━━━━━ Dataset ━━━━━

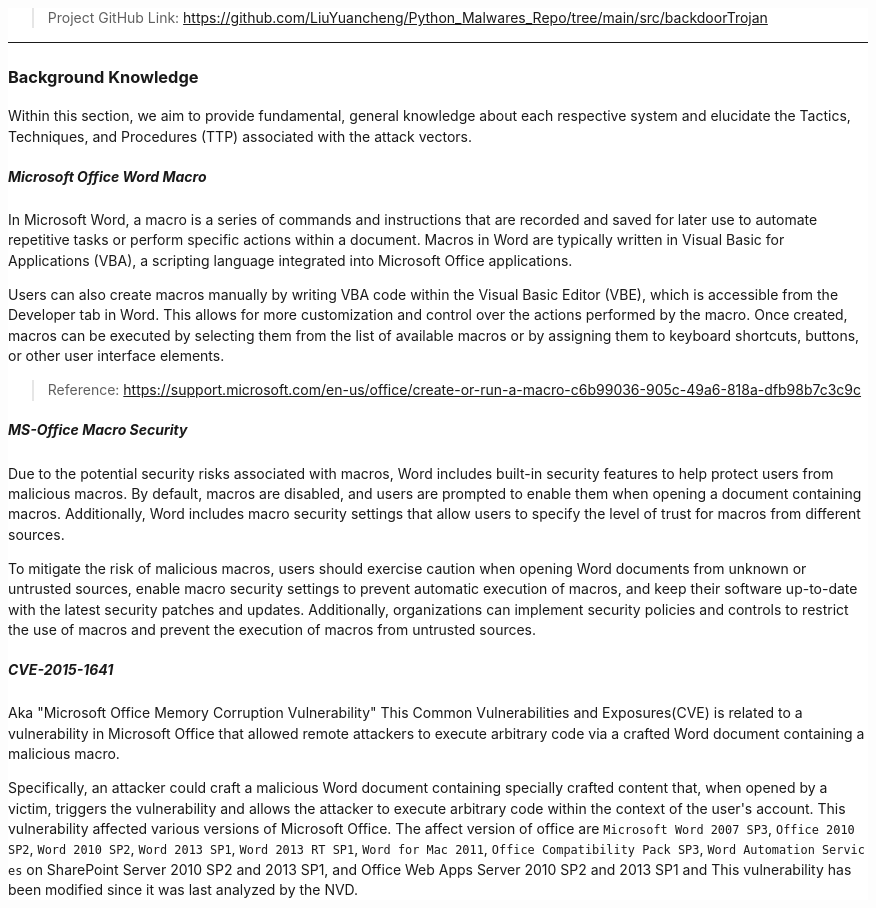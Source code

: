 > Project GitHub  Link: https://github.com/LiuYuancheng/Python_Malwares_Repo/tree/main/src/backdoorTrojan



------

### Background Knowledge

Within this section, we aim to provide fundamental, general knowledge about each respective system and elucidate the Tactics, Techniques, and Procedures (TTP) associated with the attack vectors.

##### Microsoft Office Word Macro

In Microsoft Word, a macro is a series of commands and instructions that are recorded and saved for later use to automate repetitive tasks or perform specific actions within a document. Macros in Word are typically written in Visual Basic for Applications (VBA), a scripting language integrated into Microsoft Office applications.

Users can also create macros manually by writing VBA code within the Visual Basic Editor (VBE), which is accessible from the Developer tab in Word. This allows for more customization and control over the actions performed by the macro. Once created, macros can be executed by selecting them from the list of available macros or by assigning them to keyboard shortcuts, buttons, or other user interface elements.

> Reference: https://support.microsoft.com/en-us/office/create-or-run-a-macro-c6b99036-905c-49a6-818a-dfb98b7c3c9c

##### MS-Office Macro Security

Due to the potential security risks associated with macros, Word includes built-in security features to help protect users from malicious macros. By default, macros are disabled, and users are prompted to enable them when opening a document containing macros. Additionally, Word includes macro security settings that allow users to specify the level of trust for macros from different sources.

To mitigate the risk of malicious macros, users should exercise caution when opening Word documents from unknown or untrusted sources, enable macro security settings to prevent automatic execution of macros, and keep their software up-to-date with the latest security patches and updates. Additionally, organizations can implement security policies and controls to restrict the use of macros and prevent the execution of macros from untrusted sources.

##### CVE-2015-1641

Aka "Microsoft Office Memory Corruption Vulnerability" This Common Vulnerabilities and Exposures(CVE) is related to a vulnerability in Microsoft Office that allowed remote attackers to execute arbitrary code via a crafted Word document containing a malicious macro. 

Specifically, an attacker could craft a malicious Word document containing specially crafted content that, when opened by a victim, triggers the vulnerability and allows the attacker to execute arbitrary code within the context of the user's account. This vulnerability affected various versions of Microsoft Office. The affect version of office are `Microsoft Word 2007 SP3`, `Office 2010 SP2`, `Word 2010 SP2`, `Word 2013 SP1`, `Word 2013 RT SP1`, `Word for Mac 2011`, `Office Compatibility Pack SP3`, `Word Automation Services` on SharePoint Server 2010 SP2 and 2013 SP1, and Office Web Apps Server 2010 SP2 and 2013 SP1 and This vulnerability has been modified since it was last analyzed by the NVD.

━━━━━

#### Task to carry out
Every line in the records above that holds "create" counts once; state the total and nothing else.

#### Result for this exercise
2